The queen of the Netherlands inherited her throne in 1980 only through the abdication of her mother, Juliana, who also became queen in 1948 after her mother, Wilhelmina, abdicated. There is therefore a happy precedent for the phenomenon. By total contrast, abdication is the dirtiest word in the House of Windsor’s lexicon, carrying with it the concepts of shame, ignoble behavior, and dereliction of duty. When the queen’s Uncle David—King Edward VIII—abdicated and became the Duke of Windsor, it was considered a terrible betrayal by the whole of the rest of the family. Only 10 years old at the time, the then-princess Elizabeth was deeply affected by the understanding that her father would have to take on the role of monarch, and the terrible strain of it—especially during the Second World War—added to the health complications that severely shortened his life. He died at only 56. For a woman as committed to doing her duty as Her Majesty, abdication would be a betrayal of the promise she made to God when she was anointed at her coronation in 1953 and is therefore not an option. Fortunately the pope chose not to have a coronation in 2005 and so took no similar oath.
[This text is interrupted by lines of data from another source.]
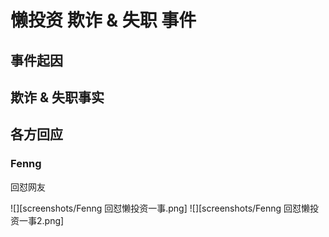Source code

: # 懒投资 欺诈 & 失职 事件

## 事件起因

## 欺诈 & 失职事实

## 各方回应

### Fenng

回怼网友

![][screenshots/Fenng 回怼懒投资一事.png]
![][screenshots/Fenng 回怼懒投资一事2.png]
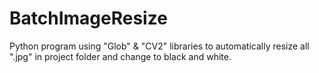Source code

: # BatchImageResize
Python program using "Glob" &amp; "CV2" libraries to automatically resize all ".jpg" in project folder and change to black and white.
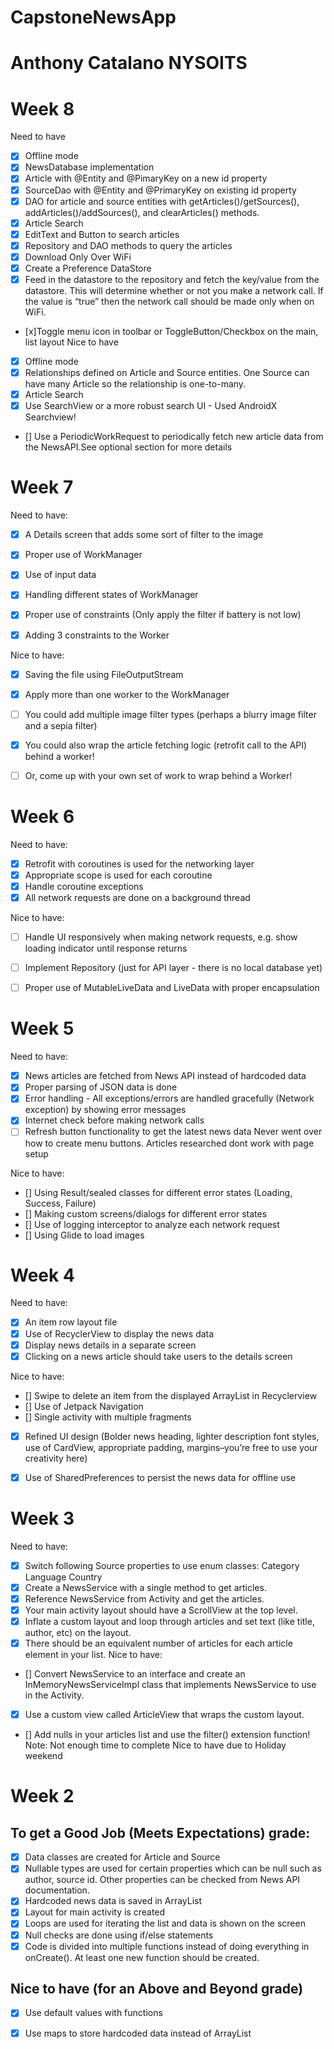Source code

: # CapstoneNewsApp
# Anthony Catalano NYSOITS



# Week 8
Need to have
- [x] Offline mode
- [x] NewsDatabase implementation
- [x] Article with @Entity and @PimaryKey on a new id property
- [x] SourceDao with @Entity and @PrimaryKey on existing id property
- [x] DAO for article and source entities with getArticles()/getSources(), addArticles()/addSources(), and clearArticles() methods.
- [x] Article Search
- [x] EditText and Button to search articles
- [x] Repository and DAO methods to query the articles
- [x] Download Only Over WiFi
- [x] Create a Preference DataStore
- [x] Feed in the datastore to the repository and fetch the key/value from the datastore. 
This will determine whether or not you make a network call. If the value is “true” then the network call should be made only when on WiFi.
- [x]Toggle menu icon in toolbar or ToggleButton/Checkbox on the main, list layout
Nice to have
- [x] Offline mode
- [x] Relationships defined on Article and Source entities. One Source can have many Article so the relationship is one-to-many.
- [x] Article Search
- [x] Use SearchView or a more robust search UI - Used AndroidX Searchview!
- [] Use a PeriodicWorkRequest to periodically fetch new article data from the NewsAPI.See optional section for more details



# Week 7
 Need to have:
- [x]  A Details screen that adds some sort of filter to the image
- [x]  Proper use of WorkManager
- [x]  Use of input data
- [x]  Handling different states of WorkManager 
- [x]  Proper use of constraints (Only apply the filter if battery is not low) 
- [x]  Adding 3 constraints to the Worker


Nice to have:
- [x]  Saving the file using FileOutputStream
- [x]  Apply more than one worker to the WorkManager
- [ ] You could add multiple image filter types (perhaps a blurry image filter and a sepia filter)
- [x]  You could also wrap the article fetching logic (retrofit call to the API) behind a worker!
- [ ] Or, come up with your own set of work to wrap behind a Worker!


# Week 6
Need to have:
- [x]  Retrofit with coroutines is used for the networking layer
- [x]  Appropriate scope is used for each coroutine
- [x]  Handle coroutine exceptions
- [x] All network requests are done on a background thread

Nice to have:
- [ ] Handle UI responsively when making network requests, e.g. show loading indicator until response returns
- [ ] Implement Repository (just for API layer - there is no local database yet)
- [ ] Proper use of MutableLiveData and LiveData with proper encapsulation


# Week 5
Need to have:
- [x] News articles are fetched from News API instead of hardcoded data
- [x] Proper parsing of JSON data is done
- [x] Error handling - All exceptions/errors are handled gracefully (Network exception) by showing error messages 
- [x] Internet check before making network calls
- [ ] Refresh button functionality to get the latest news data
Never went over how to create menu buttons. Articles researched dont work with page setup

Nice to have:
- [] Using Result/sealed classes for different error states (Loading, Success, Failure)
- [] Making custom screens/dialogs for different error states 
- [] Use of logging interceptor to analyze each network request
- [] Using Glide to load images


# Week 4
Need to have:
- [x] An item row layout file
- [x] Use of RecyclerView to display the news data
- [x] Display news details in a separate screen
- [x] Clicking on a news article should take users to the details screen 

Nice to have:
- [] Swipe to delete an item from the displayed ArrayList in Recyclerview
- [] Use of Jetpack Navigation
- [] Single activity with multiple fragments
- [x] Refined UI design (Bolder news heading, lighter description font styles, use of CardView, appropriate padding, margins–you’re free to use your creativity here)
- [x] Use of SharedPreferences to persist the news data for offline use



# Week 3
Need to have:
- [x] Switch following Source properties to use enum classes:
Category
Language
Country
- [x] Create a NewsService with a single method to get articles.
- [x] Reference NewsService from Activity and get the articles.
- [x] Your main activity layout should have a ScrollView at the top level.
- [x] Inflate a custom layout and loop through articles and set text (like title, author, etc) on the layout.
- [x] There should be an equivalent number of articles for each article element in your list.
Nice to have:
- [] Convert NewsService to an interface and create an InMemoryNewsServiceImpl class that implements NewsService to use in the Activity.  
- [x] Use a custom view called ArticleView that wraps the custom layout.
- [] Add nulls in your articles list and use the filter() extension function!
Note: Not enough time to complete Nice to have due to Holiday weekend



# Week 2
## To get a Good Job (Meets Expectations) grade: 
- [x] Data classes are created for Article and Source
- [x] Nullable types are used for certain properties which can be null such as author, source id. Other properties can be checked from News API documentation.
- [x] Hardcoded news data is saved in ArrayList
- [x] Layout for main activity is created
- [x] Loops are used for iterating the list and data is shown on the screen
- [x] Null checks are done using if/else statements
- [x] Code is divided into multiple functions instead of doing everything in onCreate(). At least one new function should be created.

## Nice to have (for an Above and Beyond grade)
- [x] Use default values with functions
- [x] Use maps to store hardcoded data instead of ArrayList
In becoming the first pope to abdicate since Gregory XII in 1415, Benedict opens up a theological question that Elizabeth II would not want asked in Britain. According to Roman Catholic doctrine, God works through the conclave of cardinals during their process of electing the next pope, who is only chosen through his grace. So when the white smoke emerges from the Vatican chimney, it means that the Almighty has made his choice, too. That established, at what point did the Almighty withdraw his grace from Benedict? Was it today, when he made his surprise announcement? Or will it be on February 28, when he steps down from the Holy See and quits Saint Peter’s? Or perhaps does the grace of God still accrete to him until his successor is elected by the end of March, for surely it can’t be shared by two people on earth simultaneously? Or did His Holiness lose the grace of God sometime over the past eight years since it descended on him, hence his resignation?
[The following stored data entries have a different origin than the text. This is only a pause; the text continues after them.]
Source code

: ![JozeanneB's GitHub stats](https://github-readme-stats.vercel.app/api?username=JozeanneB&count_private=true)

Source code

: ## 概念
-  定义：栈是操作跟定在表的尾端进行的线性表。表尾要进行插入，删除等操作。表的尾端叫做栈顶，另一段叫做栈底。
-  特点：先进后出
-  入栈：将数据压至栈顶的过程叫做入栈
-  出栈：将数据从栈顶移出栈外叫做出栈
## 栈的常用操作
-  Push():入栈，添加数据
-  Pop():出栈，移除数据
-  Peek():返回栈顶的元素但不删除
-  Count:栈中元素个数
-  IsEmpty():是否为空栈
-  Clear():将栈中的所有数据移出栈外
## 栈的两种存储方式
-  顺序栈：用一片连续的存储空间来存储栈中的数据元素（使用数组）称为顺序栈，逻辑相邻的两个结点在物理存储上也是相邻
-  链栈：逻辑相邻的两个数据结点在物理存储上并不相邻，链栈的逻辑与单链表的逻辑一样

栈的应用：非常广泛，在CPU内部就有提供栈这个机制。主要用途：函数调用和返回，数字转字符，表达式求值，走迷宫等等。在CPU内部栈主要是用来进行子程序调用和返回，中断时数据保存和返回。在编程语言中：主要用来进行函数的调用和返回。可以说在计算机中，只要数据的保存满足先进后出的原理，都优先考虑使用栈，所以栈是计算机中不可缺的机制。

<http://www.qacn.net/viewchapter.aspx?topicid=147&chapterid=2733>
The idea that the conclave of cardinals might simply be a group of admittedly highly spiritual but also pretty political churchmen getting together to choose their new leader, without any form of divine intervention involved, might strike many of us as common sense, but for the Roman Catholic Church it is heretical. When His Holiness was chosen, we were led to believe that God had picked Benedict XVI for life, and that wasn’t conditional on other factors, such as his health, but did God have other ideas at the time? It would be helpful for New York’s Cardinal Dolan to answer these knotty theological questions. (In his press conference today, His Eminence told the media that he had given no thought—absolutely none—as to whom Benedict’s successor might be. Hmmm.)
For all that Benedict deserves a quiet life after setting down the pontificate, it is nonetheless worth pointing out that he has chosen to treat the throne of Saint Peter’s like any normal job, one that can be given up when one feels one is simply past giving it one’s best. It makes perfect sense in our secular, modern world, of course, but let us remember all of that when the church attempts next month to explain that Benedict’s successor has somehow been infused with the grace of God on election. Let’s also remember that besides the Dalai Llama, the only person to take the job-for-life side of their career description seriously is Her Majesty the Queen.
Editor's note: An earlier version of this article incorrectly stated that Queen Beatrix took the throne in 1948.